[Saved entries]

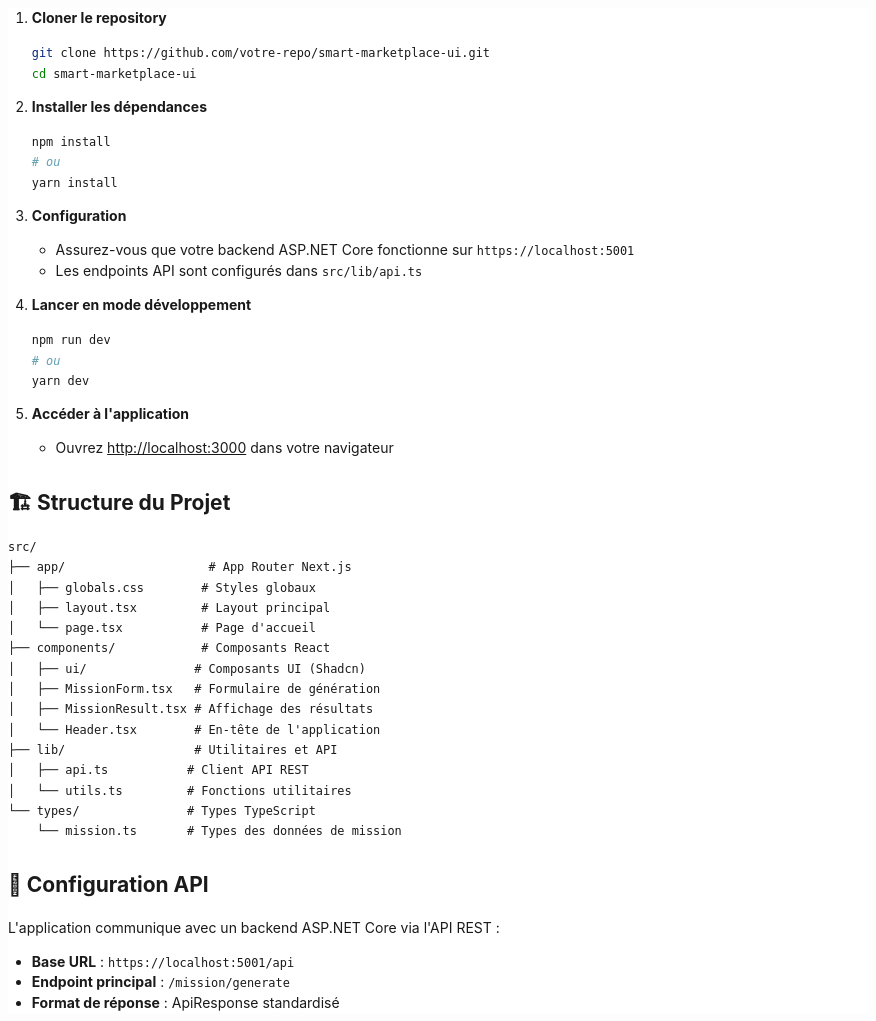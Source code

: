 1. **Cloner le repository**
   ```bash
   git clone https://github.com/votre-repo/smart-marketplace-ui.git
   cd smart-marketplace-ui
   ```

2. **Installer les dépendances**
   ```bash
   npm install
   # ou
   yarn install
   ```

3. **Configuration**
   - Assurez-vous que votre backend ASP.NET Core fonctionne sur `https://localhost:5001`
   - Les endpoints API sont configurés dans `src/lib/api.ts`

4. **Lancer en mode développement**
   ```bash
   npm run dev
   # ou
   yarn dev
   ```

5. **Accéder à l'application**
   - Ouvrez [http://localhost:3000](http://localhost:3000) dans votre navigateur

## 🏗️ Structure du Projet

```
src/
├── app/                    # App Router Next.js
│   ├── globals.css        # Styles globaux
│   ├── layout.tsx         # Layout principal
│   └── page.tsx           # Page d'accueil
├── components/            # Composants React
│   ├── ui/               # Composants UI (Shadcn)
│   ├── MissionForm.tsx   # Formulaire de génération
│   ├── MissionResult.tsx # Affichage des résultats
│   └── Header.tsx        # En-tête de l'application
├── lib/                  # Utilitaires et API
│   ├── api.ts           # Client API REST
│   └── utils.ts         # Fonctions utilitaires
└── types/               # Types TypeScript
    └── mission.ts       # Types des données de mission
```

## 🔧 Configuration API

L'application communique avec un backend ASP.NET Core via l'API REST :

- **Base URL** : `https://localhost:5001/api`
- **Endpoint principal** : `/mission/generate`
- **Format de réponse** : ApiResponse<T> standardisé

--

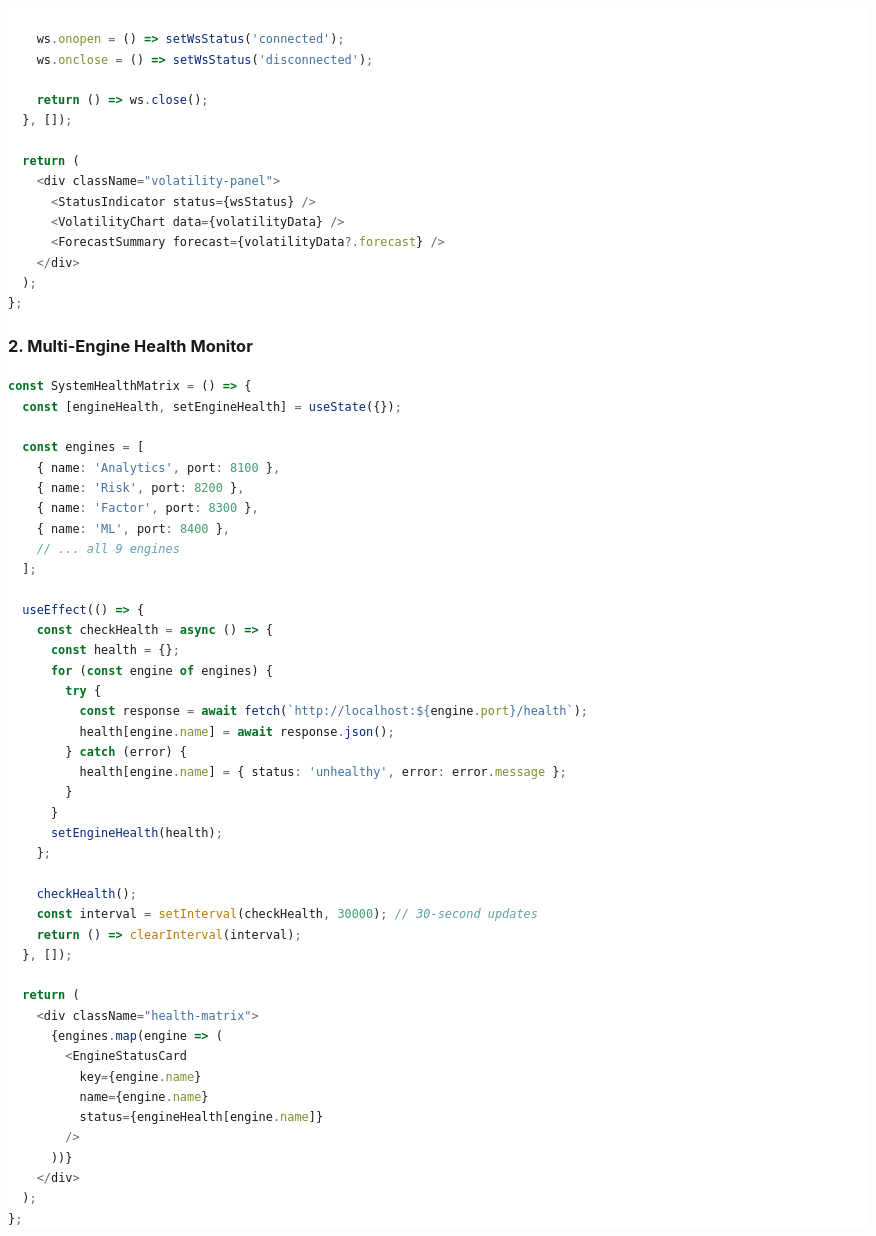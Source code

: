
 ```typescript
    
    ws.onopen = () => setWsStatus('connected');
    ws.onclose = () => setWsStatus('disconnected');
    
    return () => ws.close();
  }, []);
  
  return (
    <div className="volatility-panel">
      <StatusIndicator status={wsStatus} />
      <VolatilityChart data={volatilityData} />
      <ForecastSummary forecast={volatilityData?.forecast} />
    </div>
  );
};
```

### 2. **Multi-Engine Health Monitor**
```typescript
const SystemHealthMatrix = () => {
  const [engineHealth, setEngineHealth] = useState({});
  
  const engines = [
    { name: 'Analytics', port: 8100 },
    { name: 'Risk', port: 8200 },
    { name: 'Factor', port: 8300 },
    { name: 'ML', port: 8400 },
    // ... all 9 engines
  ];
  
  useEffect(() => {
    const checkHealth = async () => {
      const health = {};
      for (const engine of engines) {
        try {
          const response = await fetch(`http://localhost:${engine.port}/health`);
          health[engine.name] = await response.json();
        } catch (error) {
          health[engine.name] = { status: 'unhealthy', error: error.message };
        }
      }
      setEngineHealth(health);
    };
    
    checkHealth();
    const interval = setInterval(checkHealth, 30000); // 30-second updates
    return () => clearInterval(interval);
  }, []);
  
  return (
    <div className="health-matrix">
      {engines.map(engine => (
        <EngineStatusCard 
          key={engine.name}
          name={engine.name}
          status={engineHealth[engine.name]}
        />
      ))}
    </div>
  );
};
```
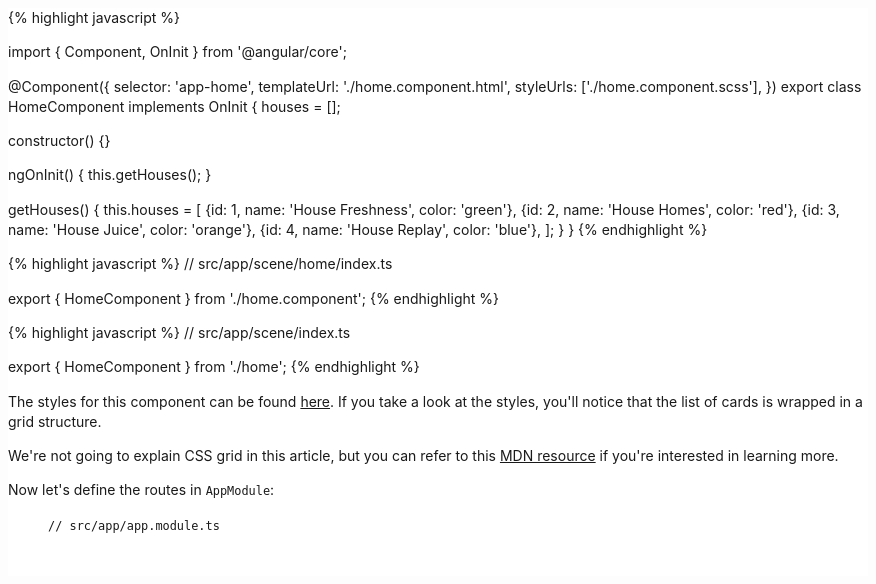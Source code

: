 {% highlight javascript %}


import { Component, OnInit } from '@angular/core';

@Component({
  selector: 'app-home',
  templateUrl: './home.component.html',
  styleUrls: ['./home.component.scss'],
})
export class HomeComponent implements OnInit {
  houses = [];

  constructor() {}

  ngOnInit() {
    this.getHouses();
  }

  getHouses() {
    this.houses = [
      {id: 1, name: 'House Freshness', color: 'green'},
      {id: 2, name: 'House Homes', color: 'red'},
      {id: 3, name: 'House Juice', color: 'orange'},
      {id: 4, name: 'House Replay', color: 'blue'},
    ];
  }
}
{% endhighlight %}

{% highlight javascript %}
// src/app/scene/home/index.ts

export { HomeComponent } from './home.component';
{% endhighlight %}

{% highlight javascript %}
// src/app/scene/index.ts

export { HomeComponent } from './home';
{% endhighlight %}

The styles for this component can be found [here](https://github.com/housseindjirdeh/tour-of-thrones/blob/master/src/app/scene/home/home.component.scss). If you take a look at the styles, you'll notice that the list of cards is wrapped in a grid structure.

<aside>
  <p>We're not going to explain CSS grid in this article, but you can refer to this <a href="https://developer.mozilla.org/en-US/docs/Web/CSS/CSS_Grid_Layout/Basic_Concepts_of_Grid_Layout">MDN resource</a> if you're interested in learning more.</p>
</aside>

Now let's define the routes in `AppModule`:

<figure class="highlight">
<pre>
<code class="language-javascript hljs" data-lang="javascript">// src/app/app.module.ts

TASK OBJECTIVE → Whenever the word "javascript" appears in a line above, copy that line.

ANSWER BOX →
: {% highlight javascript %}
{% highlight javascript %}
{% highlight javascript %}
<code class="language-javascript hljs" data-lang="javascript">// src/app/app.module.ts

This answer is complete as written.